The parables suffer from our familiarity with them. That familiarity, however, may be more superficial than intimate.
It is important to remember that the priest and the Levite mentioned in today’s Gospel were bound to fulfill their cultic obligations for the good of the people, obligations they couldn’t fulfill should they be defiled by a corpse. They couldn’t risk investigating whether this traveler from Jerusalem to Jericho was dead or not.
By contrast, the Samaritan, already an outcast and never allowed anywhere near the Temple, had nothing to lose.
Admitting that, though, invites criticism of a religious culture that could so seriously invert priorities. I mention the rationalization for their failure to get involved to make myself question the excuses I employ to invert important priorities.
The central question remains, “Who is my neighbor?” The Evangelist claims that the scholar only asked it to justify himself but Jesus certainly takes it seriously!
To answer it anew and to answer it substantially, I suggest that each of us re-explore this story, using our imaginations to place ourselves into it—not as another passer-by, but as each of the characters. For every one of us has acted at some time like each of them.
Let me remember those actual instances when I was the Levite or when I acted like the priest.

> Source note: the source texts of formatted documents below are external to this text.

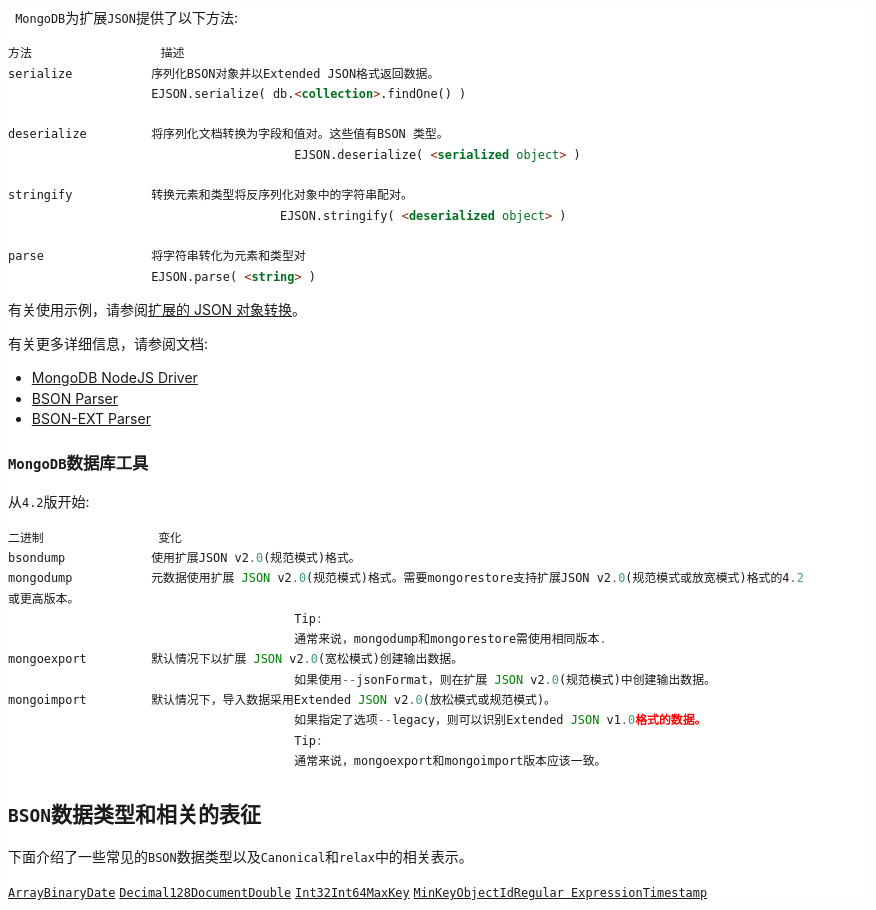 ` MongoDB`为扩展`JSON`提供了以下方法:

```html
方法                  描述
serialize           序列化BSON对象并以Extended JSON格式返回数据。
                    EJSON.serialize( db.<collection>.findOne() )

deserialize         将序列化文档转换为字段和值对。这些值有BSON 类型。
										EJSON.deserialize( <serialized object> )
										
stringify           转换元素和类型将反序列化对象中的字符串配对。
									  EJSON.stringify( <deserialized object> )
									  
parse               将字符串转化为元素和类型对
                    EJSON.parse( <string> )
```

有关使用示例，请参阅[扩展的 JSON 对象转换](https://www.mongodb.com/docs/v6.0/reference/mongodb-extended-json/#std-label-ex-obj-conversions)。

 有关更多详细信息，请参阅文档:

- [MongoDB NodeJS Driver](https://mongodb.github.io/node-mongodb-native/4.0/)
- [BSON Parser](https://github.com/mongodb-js/bson-ext)
- [BSON-EXT Parser](https://github.com/mongodb-js/bson-ext)

###  `MongoDB`数据库工具

从`4.2`版开始:

```javascript
二进制                变化
bsondump            使用扩展JSON v2.0(规范模式)格式。
mongodump           元数据使用扩展 JSON v2.0(规范模式)格式。需要mongorestore支持扩展JSON v2.0(规范模式或放宽模式)格式的4.2										或更高版本。
									 	Tip:
									 	通常来说，mongodump和mongorestore需使用相同版本.
mongoexport         默认情况下以扩展 JSON v2.0(宽松模式)创建输出数据。
										如果使用--jsonFormat，则在扩展 JSON v2.0(规范模式)中创建输出数据。
mongoimport         默认情况下，导入数据采用Extended JSON v2.0(放松模式或规范模式)。
										如果指定了选项--legacy，则可以识别Extended JSON v1.0格式的数据。
										Tip:
										通常来说，mongoexport和mongoimport版本应该一致。
```



## `BSON`数据类型和相关的表征

下面介绍了一些常见的`BSON`数据类型以及`Canonical`和`relax`中的相关表示。

[`Array`](https://www.mongodb.com/docs/v6.0/reference/mongodb-extended-json/#mongodb-bsontype-Array)[`Binary`](https://www.mongodb.com/docs/v6.0/reference/mongodb-extended-json/#mongodb-bsontype-Binary)[`Date`](https://www.mongodb.com/docs/v6.0/reference/mongodb-extended-json/#mongodb-bsontype-Date)  [`Decimal128`](https://www.mongodb.com/docs/v6.0/reference/mongodb-extended-json/#mongodb-bsontype-Decimal128)[`Document`](https://www.mongodb.com/docs/v6.0/reference/mongodb-extended-json/#mongodb-bsontype-Document)[`Double`](https://www.mongodb.com/docs/v6.0/reference/mongodb-extended-json/#mongodb-bsontype-Double)  [`Int32`](https://www.mongodb.com/docs/v6.0/reference/mongodb-extended-json/#mongodb-bsontype-Int32)[`Int64`](https://www.mongodb.com/docs/v6.0/reference/mongodb-extended-json/#mongodb-bsontype-Int64)[`MaxKey`](https://www.mongodb.com/docs/v6.0/reference/mongodb-extended-json/#mongodb-bsontype-MaxKey)  [`MinKey`](https://www.mongodb.com/docs/v6.0/reference/mongodb-extended-json/#mongodb-bsontype-MinKey)[`ObjectId`](https://www.mongodb.com/docs/v6.0/reference/mongodb-extended-json/#mongodb-bsontype-ObjectId)[`Regular Expression`](https://www.mongodb.com/docs/v6.0/reference/mongodb-extended-json/#mongodb-bsontype-Regular-Expression)[`Timestamp`](https://www.mongodb.com/docs/v6.0/reference/mongodb-extended-json/#mongodb-bsontype-Timestamp)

I’m sure that we all have reacted in some circumstance like the Samaritan. At other times, my role may have been to play the part of the inn-keeper, who actually cared for the robbers’ victim.
And, of course, we’ve all been that man who fell victim to robbers. How did I arrive at such an impasse? Who bailed me out? How did that shape my understanding of a real “neighbor”?
This exercise will probably be uncomfortable! But then I’ll truly be able to answer for myself, who my neighbor is.